Primary information
Username: briel
Cluster: yggdrasil
Description
Submitting a job array that writes to nfs-isilon.astro.unige.ch:/ifs/astro/projects/posydon
results in the jobs immediately FAILING with an exit code 0:53, when ran from the private-astro-cpu partition.
I’m still able to access and create files on this filesystem from the login node.

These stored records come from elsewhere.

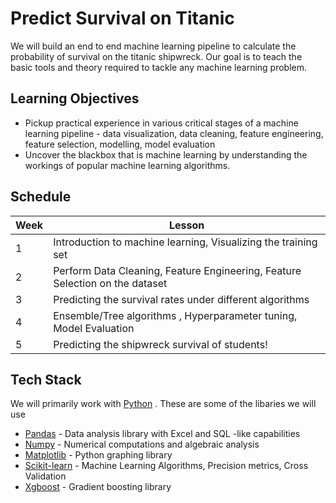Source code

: # Predict Survival on Titanic
We will build an end to end machine learning pipeline to calculate the probability of survival on the titanic shipwreck. Our goal is to teach the basic tools and theory required to tackle any machine learning problem.

## Learning Objectives

  - Pickup practical experience in various critical stages of a machine learning pipeline - data visualization, data cleaning, feature engineering, feature selection, modelling, model evaluation
  - Uncover the blackbox that is machine learning by understanding the workings of popular machine learning algorithms. 

## Schedule 
| Week | Lesson |
| ------ | ------ |
| 1 | Introduction to machine learning, Visualizing the training set|
| 2 | Perform Data Cleaning, Feature Engineering, Feature Selection on the dataset |
| 3 | Predicting the survival rates under different algorithms |
| 4 | Ensemble/Tree algorithms , Hyperparameter tuning, Model Evaluation |
| 5 | Predicting the shipwreck survival of students! |

## Tech Stack

We will primarily work with [Python] . These are some of the libaries we will use

* [Pandas] - Data analysis library with Excel and SQL -like capabilities
* [Numpy] - Numerical computations and algebraic analysis
* [Matplotlib] - Python graphing library 
* [Scikit-learn] - Machine Learning Algorithms, Precision metrics, Cross Validation
* [Xgboost] - Gradient boosting library 

[Python]: <https://www.python.org/>
[Pandas]: <https://pandas.pydata.org/pandas-docs/stable/>
[Numpy]: <https://numpy.org/>
[Matplotlib]: <https://matplotlib.org/>
[Scikit-learn]: <https://scikit-learn.org/stable/index.html>
[Xgboost]: <https://xgboost.readthedocs.io/en/latest/python/python_intro.html>
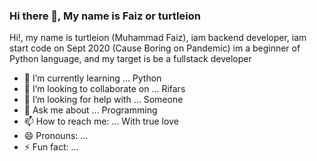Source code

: ### Hi there 👋, My name is Faiz or turtleion

Hi!, my name is turtleion (Muhammad Faiz), iam backend developer, iam start code on Sept 2020 (Cause Boring on Pandemic) im a beginner of Python language, and my target is be a fullstack developer

- 🌱 I’m currently learning ... Python
- 👯 I’m looking to collaborate on ... Rifars
- 🤔 I’m looking for help with ... Someone
- 💬 Ask me about ... Programming
- 📫 How to reach me: ... With true love
- 😄 Pronouns: ...
- ⚡ Fun fact: ...
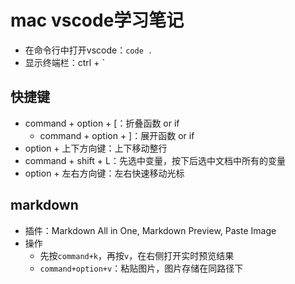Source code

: # mac vscode学习笔记

- 在命令行中打开vscode：`code .`
- 显示终端栏：ctrl + `

## 快捷键

- command + option + [：折叠函数 or if
  - command + option + ]：展开函数 or if
- option + 上下方向键：上下移动整行
- command + shift + L：先选中变量，按下后选中文档中所有的变量
- option + 左右方向键：左右快速移动光标

## markdown

- 插件：Markdown All in One, Markdown Preview, Paste Image
- 操作
  - 先按`command+k`，再按`v`，在右侧打开实时预览结果
  - `command+option+v`：粘贴图片，图片存储在同路径下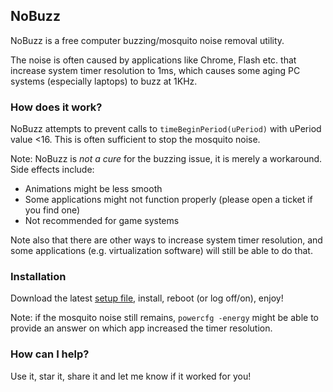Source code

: ## NoBuzz
NoBuzz is a free computer buzzing/mosquito noise removal utility.

The noise is often caused by applications like Chrome, Flash etc. that increase system timer resolution to 1ms,
which causes some aging PC systems (especially laptops) to buzz at 1KHz.

### How does it work?

NoBuzz attempts to prevent calls to `timeBeginPeriod(uPeriod)` with uPeriod value <16. This is often sufficient to stop the mosquito noise.

Note: NoBuzz is _not a cure_ for the buzzing issue, it is merely a workaround. Side effects include:
* Animations might be less smooth
* Some applications might not function properly (please open a ticket if you find one)
* Not recommended for game systems

Note also that there are other ways to increase system timer resolution, and some applications (e.g. virtualization software) will still be able to do that.

### Installation

Download the latest [setup file](https://github.com/rustyx/nobuzz/releases/download/v0.5/nobuzz_setup.exe), install, reboot (or log off/on), enjoy!

Note: if the mosquito noise still remains, `powercfg -energy` might be able to provide an answer on which app increased the timer resolution.

### How can I help?

Use it, star it, share it and let me know if it worked for you!
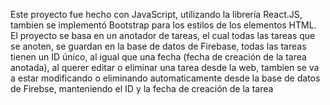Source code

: Este proyecto fue hecho con JavaScript, utilizando la librería React.JS, tambien se implementó Bootstrap para los estilos de los elementos HTML.
El proyecto se basa en un anotador de tareas, el cual todas las tareas que se anoten, se guardan en la base de datos de Firebase, todas las tareas
tienen un ID único, al igual que una fecha (fecha de creación de la tarea anotada), al querer editar o eliminar una tarea desde la web, tambien se
va a estar modificando o eliminando automaticamente desde la base de datos de Firebse, manteniendo el ID y la fecha de creación de la tarea
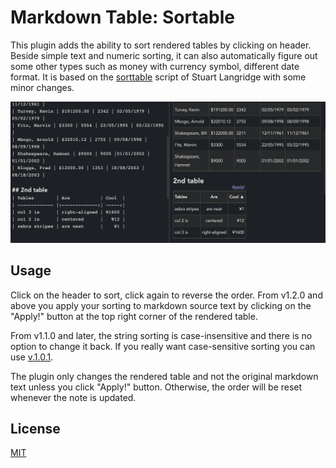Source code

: # Markdown Table: Sortable

This plugin adds the ability to sort rendered tables by clicking on header.
Beside simple text and numeric sorting, it can also automatically figure out some other types such as money with currency symbol, different date format.
It is based on the [sorttable](https://www.kryogenix.org/code/browser/sorttable/) script of Stuart Langridge with some minor changes.

![Preview](https://raw.githubusercontent.com/hieuthi/joplin-plugin-markdown-table-sortable/main/docs/preview-v1.2.0.png)

## Usage

Click on the header to sort, click again to reverse the order. From v1.2.0 and above you apply your sorting to markdown source text by clicking on the "Apply!" button at the top right corner of the rendered table.

From v1.1.0 and later, the string sorting is case-insensitive and there is no option to change it back.
If you really want case-sensitive sorting you can use [v.1.0.1](https://github.com/hieuthi/joplin-plugin-markdown-table-sortable/releases/tag/v1.0.1).

The plugin only changes the rendered table and not the original markdown text unless you click "Apply!" button. Otherwise, the order will be reset whenever the note is updated.

## License
[MIT](https://raw.githubusercontent.com/hieuthi/joplin-plugin-markdown-table-sortable/main/LICENSE)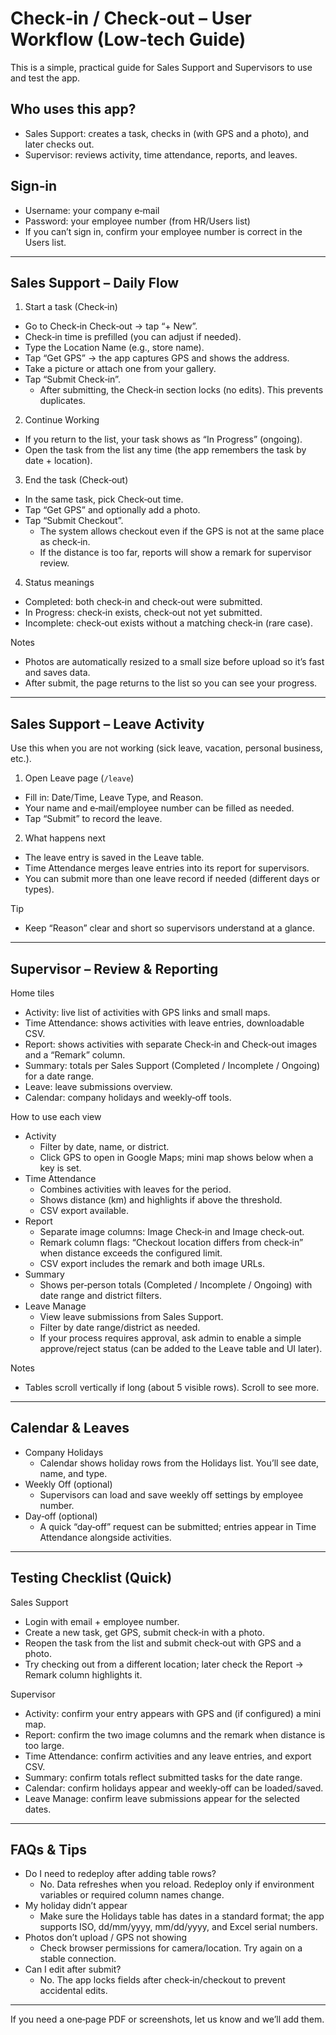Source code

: # Check‑in / Check‑out – User Workflow (Low‑tech Guide)

This is a simple, practical guide for Sales Support and Supervisors to use and test the app.

## Who uses this app?

- Sales Support: creates a task, checks in (with GPS and a photo), and later checks out.
- Supervisor: reviews activity, time attendance, reports, and leaves.

## Sign‑in

- Username: your company e‑mail
- Password: your employee number (from HR/Users list)
- If you can’t sign in, confirm your employee number is correct in the Users list.

---

## Sales Support – Daily Flow

1) Start a task (Check‑in)
- Go to Check‑in Check‑out → tap “+ New”.
- Check‑in time is prefilled (you can adjust if needed).
- Type the Location Name (e.g., store name).
- Tap “Get GPS” → the app captures GPS and shows the address.
- Take a picture or attach one from your gallery.
- Tap “Submit Check‑in”.
  - After submitting, the Check‑in section locks (no edits). This prevents duplicates.

2) Continue Working
- If you return to the list, your task shows as “In Progress” (ongoing).
- Open the task from the list any time (the app remembers the task by date + location).

3) End the task (Check‑out)
- In the same task, pick Check‑out time.
- Tap “Get GPS” and optionally add a photo.
- Tap “Submit Checkout”.
  - The system allows checkout even if the GPS is not at the same place as check‑in.
  - If the distance is too far, reports will show a remark for supervisor review.

4) Status meanings
- Completed: both check‑in and check‑out were submitted.
- In Progress: check‑in exists, check‑out not yet submitted.
- Incomplete: check‑out exists without a matching check‑in (rare case).

Notes
- Photos are automatically resized to a small size before upload so it’s fast and saves data.
- After submit, the page returns to the list so you can see your progress.

---

## Sales Support – Leave Activity

Use this when you are not working (sick leave, vacation, personal business, etc.).

1) Open Leave page (`/leave`)
- Fill in: Date/Time, Leave Type, and Reason.
- Your name and e‑mail/employee number can be filled as needed.
- Tap “Submit” to record the leave.

2) What happens next
- The leave entry is saved in the Leave table.
- Time Attendance merges leave entries into its report for supervisors.
- You can submit more than one leave record if needed (different days or types).

Tip
- Keep “Reason” clear and short so supervisors understand at a glance.

---

## Supervisor – Review & Reporting

Home tiles
- Activity: live list of activities with GPS links and small maps.
- Time Attendance: shows activities with leave entries, downloadable CSV.
- Report: shows activities with separate Check‑in and Check‑out images and a “Remark” column.
- Summary: totals per Sales Support (Completed / Incomplete / Ongoing) for a date range.
- Leave: leave submissions overview.
- Calendar: company holidays and weekly‑off tools.

How to use each view
- Activity
  - Filter by date, name, or district.
  - Click GPS to open in Google Maps; mini map shows below when a key is set.
- Time Attendance
  - Combines activities with leaves for the period.
  - Shows distance (km) and highlights if above the threshold.
  - CSV export available.
- Report
  - Separate image columns: Image Check‑in and Image check‑out.
  - Remark column flags: “Checkout location differs from check‑in” when distance exceeds the configured limit.
  - CSV export includes the remark and both image URLs.
- Summary
  - Shows per‑person totals (Completed / Incomplete / Ongoing) with date range and district filters.
- Leave Manage
  - View leave submissions from Sales Support.
  - Filter by date range/district as needed.
  - If your process requires approval, ask admin to enable a simple approve/reject status (can be added to the Leave table and UI later).

Notes
- Tables scroll vertically if long (about 5 visible rows). Scroll to see more.

---

## Calendar & Leaves

- Company Holidays
  - Calendar shows holiday rows from the Holidays list. You’ll see date, name, and type.
- Weekly Off (optional)
  - Supervisors can load and save weekly off settings by employee number.
- Day‑off (optional)
  - A quick “day‑off” request can be submitted; entries appear in Time Attendance alongside activities.

---

## Testing Checklist (Quick)

Sales Support
- Login with email + employee number.
- Create a new task, get GPS, submit check‑in with a photo.
- Reopen the task from the list and submit check‑out with GPS and a photo.
- Try checking out from a different location; later check the Report → Remark column highlights it.

Supervisor
- Activity: confirm your entry appears with GPS and (if configured) a mini map.
- Report: confirm the two image columns and the remark when distance is too large.
- Time Attendance: confirm activities and any leave entries, and export CSV.
- Summary: confirm totals reflect submitted tasks for the date range.
- Calendar: confirm holidays appear and weekly‑off can be loaded/saved.
- Leave Manage: confirm leave submissions appear for the selected dates.

---

## FAQs & Tips

- Do I need to redeploy after adding table rows?
  - No. Data refreshes when you reload. Redeploy only if environment variables or required column names change.
- My holiday didn’t appear
  - Make sure the Holidays table has dates in a standard format; the app supports ISO, dd/mm/yyyy, mm/dd/yyyy, and Excel serial numbers.
- Photos don’t upload / GPS not showing
  - Check browser permissions for camera/location. Try again on a stable connection.
- Can I edit after submit?
  - No. The app locks fields after check‑in/checkout to prevent accidental edits.

---

If you need a one‑page PDF or screenshots, let us know and we’ll add them.
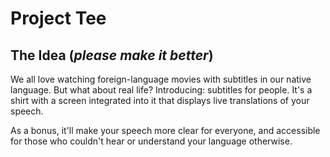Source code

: # Project Tee

## The Idea (*please make it better*)

We all love watching foreign-language movies with subtitles in our native language. But what about real life? Introducing: subtitles for people. It's a shirt with a screen integrated into it that displays live translations of your speech.

As a bonus, it'll make your speech more clear for everyone, and accessible for those who couldn't hear or understand your language otherwise.
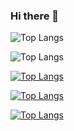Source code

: ### Hi there 👋

<!--
**AlexPateraki/AlexPateraki** is a ✨ _special_ ✨ repository because its `README.md` (this file) appears on your GitHub profile.

Here are some ideas to get you started:

- 🔭 I’m currently working on ...
- 🌱 I’m currently learning ...
- 👯 I’m looking to collaborate on ...
- 🤔 I’m looking for help with ...
- 💬 Ask me about ...
- 📫 How to reach me: ...
- 😄 Pronouns: ...
- ⚡ Fun fact: ...
-->

![Top Langs](https://github-readme-stats.vercel.app/api/top-langs/?username=AlexPateraki&langs_count=5&bg_color=00000000)

![Top Langs](https://github-readme-stats.vercel.app/api/top-langs/?username=AlexPateraki&layout=compact) 

[![Top Langs](https://github-readme-stats.vercel.app/api/top-langs/?username=AlexPateraki&layout=donut)](https://github.com/AlexPateraki/github-readme-stats)

[![Top Langs](https://github-readme-stats.vercel.app/api/top-langs/?username=AlexPateraki&layout=donut-vertical)](https://github.com/AlexPateraki/github-readme-stats)

[![Top Langs](https://github-readme-stats.vercel.app/api/top-langs/?username=AlexPateraki&layout=pie)](https://github.com/AlexPateraki/github-readme-stats)

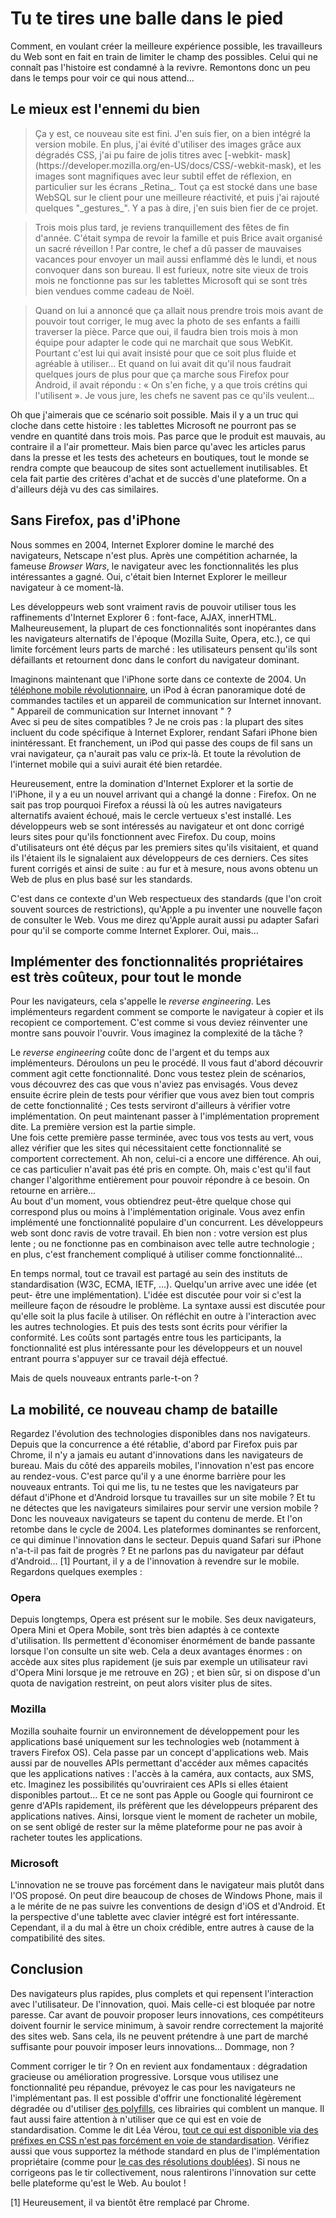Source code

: # Tu te tires une balle dans le pied

Comment, en voulant créer la meilleure expérience possible, les travailleurs du
Web sont en fait en train de limiter le champ des possibles. Celui qui ne
connaît pas l'histoire est condamné à la revivre. Remontons donc un peu dans le
temps pour voir ce qui nous attend…

## Le mieux est l'ennemi du bien

<blockquote class="speaker1">
Ça y est, ce nouveau site est fini. J'en suis
fier, on a bien intégré la version mobile. En plus, j'ai évité d'utiliser des
images grâce aux dégradés CSS, j'ai pu faire de jolis titres avec [-webkit-
mask](https://developer.mozilla.org/en-US/docs/CSS/-webkit-mask), et les images
sont magnifiques avec leur subtil effet de réflexion, en particulier sur les
écrans _Retina_. Tout ça est stocké dans une base WebSQL sur le client pour une
meilleure réactivité, et puis j'ai rajouté quelques "_gestures_". Y a pas à
dire, j'en suis bien fier de ce projet.
</blockquote>

<blockquote class="speaker1">
Trois mois plus tard, je reviens tranquillement
des fêtes de fin d'année. C'était sympa de revoir la famille et puis Brice avait
organisé un sacré réveillon ! Par contre, le chef a dû passer de mauvaises
vacances pour envoyer un mail aussi enflammé dès le lundi, et nous convoquer
dans son bureau. Il est furieux, notre site vieux de trois mois ne fonctionne
pas sur les tablettes Microsoft qui se sont très bien vendues comme cadeau de
Noël.
</blockquote>

<blockquote class="speaker1">
Quand on lui a annoncé que ça allait nous prendre
trois mois avant de pouvoir tout corriger, le mug avec la photo de ses enfants a
failli traverser la pièce. Parce que oui, il faudra bien trois mois à mon équipe
pour adapter le code qui ne marchait que sous WebKit. Pourtant c'est lui qui
avait insisté pour que ce soit plus fluide et agréable à utiliser… Et quand on
lui avait dit qu'il nous faudrait quelques jours de plus pour que ça marche sous
Firefox pour Android, il avait répondu : « On s'en fiche, y a que trois crétins
qui l'utilisent ». Je vous jure, les chefs ne savent pas ce qu'ils veulent…
</blockquote>

Oh que j'aimerais que ce scénario soit possible. Mais il y a un truc qui cloche
dans cette histoire : les tablettes Microsoft ne pourront pas se vendre en
quantité dans trois mois. Pas parce que le produit est mauvais, au contraire il
a l'air prometteur. Mais bien parce qu'avec les articles parus dans la presse et
les tests des acheteurs en boutiques, tout le monde se rendra compte que
beaucoup de sites sont actuellement inutilisables. Et cela fait partie des
critères d'achat et de succès d'une plateforme. On a d'ailleurs déjà vu des cas
similaires.

## Sans Firefox, pas d'iPhone

Nous sommes en 2004, Internet Explorer domine le marché des navigateurs,
Netscape n'est plus. Après une compétition acharnée, la fameuse *Browser Wars*,
le navigateur avec les fonctionnalités les plus intéressantes a gagné. <span class="pullquote">Oui,
c'était bien Internet Explorer le meilleur navigateur à ce moment-là</span>.

Les développeurs web sont vraiment ravis de pouvoir utiliser tous les
raffinements d'Internet Explorer 6 : font-face, AJAX, innerHTML.
Malheureusement, la plupart de ces fonctionnalités sont inopérantes dans les
navigateurs alternatifs de l'époque (Mozilla Suite, Opera, etc.), ce qui limite
forcément leurs parts de marché : les utilisateurs pensent qu'ils sont
défaillants et retournent donc dans le confort du navigateur dominant.

Imaginons maintenant que l'iPhone sorte dans ce contexte de 2004. Un [téléphone
mobile révolutionnaire](http://www.apple.com/fr/pr/library/2007/01/09Apple-Reinvents-the-Phone-with-iPhone.html), un iPod à écran panoramique doté de
commandes tactiles et un appareil de communication sur Internet innovant. "
Appareil de communication sur Internet innovant " ?  
Avec si peu de sites compatibles ? Je ne crois pas : la plupart des sites incluent du code spécifique
à Internet Explorer, rendant Safari iPhone bien inintéressant. Et franchement,
un iPod qui passe des coups de fil sans un vrai navigateur, ça n'aurait pas valu
ce prix-là. Et toute la révolution de l'internet mobile qui a suivi aurait été
bien retardée.

Heureusement, entre la domination d'Internet Explorer et la sortie de l'iPhone,
il y a eu un nouvel arrivant qui a changé la donne : Firefox. On ne sait pas
trop pourquoi Firefox a réussi là où les autres navigateurs alternatifs avaient
échoué, mais le cercle vertueux s'est installé. Les développeurs web se sont
intéressés au navigateur et ont donc corrigé leurs sites pour qu'ils
fonctionnent avec Firefox. Du coup, moins d'utilisateurs ont été déçus par les
premiers sites qu'ils visitaient, et quand ils l'étaient ils le signalaient aux
développeurs de ces derniers. Ces sites furent corrigés et ainsi de suite : au
fur et à mesure, nous avons obtenu un Web de plus en plus basé sur les
standards.

C'est dans ce contexte d'un Web respectueux des standards (que l'on croit
souvent sources de restrictions), qu'Apple a pu inventer une nouvelle façon de
consulter le Web. Vous me direz qu'Apple aurait aussi pu adapter Safari pour
qu'il se comporte comme Internet Explorer. Oui, mais…

## Implémenter des fonctionnalités propriétaires est très coûteux, pour tout le monde

Pour les navigateurs, cela s'appelle le *reverse engineering*. Les implémenteurs
regardent comment se comporte le navigateur à copier et ils recopient ce
comportement. C'est comme si vous deviez réinventer une montre sans pouvoir
l'ouvrir. Vous imaginez la complexité de la tâche ?

Le *reverse engineering* coûte donc de l'argent et du temps aux implémenteurs.
Déroulons un peu le procédé. Il vous faut d'abord découvrir comment agit cette
fonctionnalité. Donc vous testez plein de scénarios, vous découvrez des cas que
vous n'aviez pas envisagés. Vous devez ensuite écrire plein de tests pour
vérifier que vous avez bien tout compris de cette fonctionnalité ;  Ces tests
serviront d'ailleurs à vérifier votre implémentation. On peut maintenant passer
à l'implémentation proprement dite. La première version est la partie simple.  
Une fois cette première passe terminée, avec tous vos tests au vert, vous allez
vérifier que les sites qui nécessitaient cette fonctionnalité se comportent
correctement. Ah non, celui-ci a encore une différence. Ah oui, ce cas
particulier n'avait pas été pris en compte. Oh, mais c'est qu'il faut changer
l'algorithme entièrement pour pouvoir répondre à ce besoin. On retourne en
arrière…  
Au bout d'un moment, vous obtiendrez peut-être quelque chose qui
correspond plus ou moins à l'implémentation originale. Vous avez enfin
implémenté une fonctionnalité populaire d'un concurrent. Les développeurs web
sont donc ravis de votre travail. Eh bien non : votre version est plus lente ;
ou ne fonctionne pas en combinaison avec telle autre technologie ; en plus,
c'est franchement compliqué à utiliser comme fonctionnalité…

En temps normal, tout ce travail est partagé au sein des instituts de
standardisation (W3C, ECMA, IETF, …). Quelqu'un arrive avec une idée (et peut-
être une implémentation). L'idée est discutée pour voir si c'est la meilleure
façon de résoudre le problème. La syntaxe aussi est discutée pour qu'elle soit
la plus facile à utiliser. On réfléchit en outre à l'interaction avec les autres
technologies. Et puis des tests sont écrits pour vérifier la conformité. Les
coûts sont partagés entre tous les participants, la fonctionnalité est plus
intéressante pour les développeurs et un nouvel entrant pourra s'appuyer sur ce
travail déjà effectué.

Mais de quels nouveaux entrants parle-t-on ?

## La mobilité, ce nouveau champ de bataille

Regardez l'évolution des technologies disponibles dans nos navigateurs. Depuis
que la concurrence a été rétablie, d'abord par Firefox puis par Chrome, il n'y a
jamais eu autant d'innovations dans les navigateurs de bureau. Mais <span class="pullquote">du côté des
appareils mobiles, l'innovation n'est pas encore au rendez-vous</span>. C'est parce
qu'il y a une énorme barrière pour les nouveaux entrants. Toi qui me lis, tu ne
testes que les navigateurs par défaut d'iPhone et d'Android lorsque tu
travailles sur un site mobile ? Et tu ne détectes que les navigateurs similaires
pour servir une version mobile ? Donc les nouveaux navigateurs se tapent du
contenu de merde. Et l'on retombe dans le cycle de 2004. Les plateformes
dominantes se renforcent, ce qui diminue l'innovation dans le secteur. Depuis
quand Safari sur iPhone n'a-t-il pas fait de progrès ? Et ne parlons pas du
navigateur par défaut d'Android… [1] Pourtant, il y a de l'innovation à revendre
sur le mobile. Regardons quelques exemples :

### Opera

Depuis longtemps, Opera est présent sur le mobile. Ses deux
navigateurs, Opera Mini et Opera Mobile, sont très bien adaptés à ce contexte
d'utilisation. Ils permettent d'économiser énormément de bande passante lorsque
l'on consulte un site web. Cela a deux avantages énormes : on accède aux sites
plus rapidement (je suis par exemple un utilisateur ravi d'Opera Mini lorsque je
me retrouve en 2G) ; et bien sûr, si on dispose d'un quota de navigation
restreint, on peut alors visiter plus de sites.

### Mozilla

Mozilla souhaite fournir un environnement de développement pour les
applications basé uniquement sur les technologies web (notamment à travers
Firefox OS). Cela passe par un concept d'applications web. Mais aussi par de
nouvelles APIs permettant d'accéder aux mêmes capacités que les applications
natives : l'accès à la caméra, aux contacts, aux SMS, etc. Imaginez les
possibilités qu'ouvriraient ces APIs si elles étaient disponibles partout… Et ce
ne sont pas Apple ou Google qui fourniront ce genre d'APIs rapidement, ils
préfèrent que les développeurs préparent des applications natives. Ainsi,
lorsque vient le moment de racheter un mobile, on se sent obligé de rester sur
la même plateforme pour ne pas avoir à racheter toutes les applications.

### Microsoft

L'innovation ne se trouve pas forcément dans le navigateur mais
plutôt dans l'OS proposé. On peut dire beaucoup de choses de Windows Phone, mais
il a le mérite de ne pas suivre les conventions de design d'iOS et d'Android. Et
la perspective d'une tablette avec clavier intégré est fort intéressante.
Cependant, il a du mal à être un choix crédible, entre autres à cause de la
compatibilité des sites.

## Conclusion

Des navigateurs plus rapides, plus complets et qui repensent
l'interaction avec l'utilisateur. De l'innovation, quoi. Mais celle-ci est
bloquée par notre paresse. Car avant de pouvoir proposer leurs innovations, ces
compétiteurs doivent fournir le service minimum, à savoir rendre correctement la
majorité des sites web. Sans cela, ils ne peuvent prétendre à une part de marché
suffisante pour pouvoir imposer leurs innovations… Dommage, non ?

Comment corriger le tir ? On en revient aux fondamentaux : dégradation gracieuse
ou amélioration progressive. Lorsque vous utilisez une fonctionnalité peu
répandue, prévoyez le cas pour les navigateurs ne l'implémentant pas. Il est
possible d'offrir une fonctionalité légèrement dégradée ou d'utiliser [des
polyfills](http://remysharp.com/2010/10/08/what-is-a-polyfill/), ces librairies
qui comblent un manque. Il faut aussi faire attention à n'utiliser que ce qui
est en voie de standardisation. Comme le dit Léa Vérou, [tout ce qui est
disponible via des préfixes en CSS n'est pas forcément en voie de
standardisation](http://www.alistapart.com/articles/every-time-you-call-a-proprietary-feature-css3-a-kitten-dies/). Vérifiez aussi que vous supportez la
méthode standard en plus de l'implémentation propriétaire (comme pour [le cas
des résolutions doublées](http://www.w3.org/blog/CSS/2012/06/14/unprefix-webkit-device-pixel-ratio/)). Si nous ne corrigeons pas le tir collectivement, nous
ralentirons l'innovation sur cette belle plateforme qu'est le Web. Au boulot !


[1] Heureusement, il va bientôt être remplacé par Chrome.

Moreover, it’s also still possible to write to nfs-isilon.astro.unige.ch:/ifs/astro/projects/posydon from the
debug-cpu`.
These jobs ran from the private-astro-cpu partition used to work fine, but now suddenly fail.
Steps to Reproduce
- Create a slurm submission file with the
private-astro-cpu
partition onnfs-isilon.astro.unige.ch:/ifs/astro/projects/posydon
and submit it from there. - The submitted run fails.
Example
#!/bin/bash
#SBATCH -N 1
#SBATCH --array=0
#SBATCH --partition=private-astro-cpu
#SBATCH --ntasks-per-node 1
#SBATCH --time=0-00:05:00
#SBATCH --job-name="mesa_grid_\${SLURM_ARRAY_TASK_ID}"
#SBATCH --output=mesa_grid.%A_%a.out
#SBATCH --mail-type=ALL
#SBATCH --mail-user=max.briel@unige.ch
echo "test"
Expected Result
I expect the test submit to create a file with mesa_grid_SLURM_ARRAY_TASK_ID.out
with ‘test’ written in it.
Actual Result
I get no .out
file and the job nearly immediately fails with a 0:53 error code.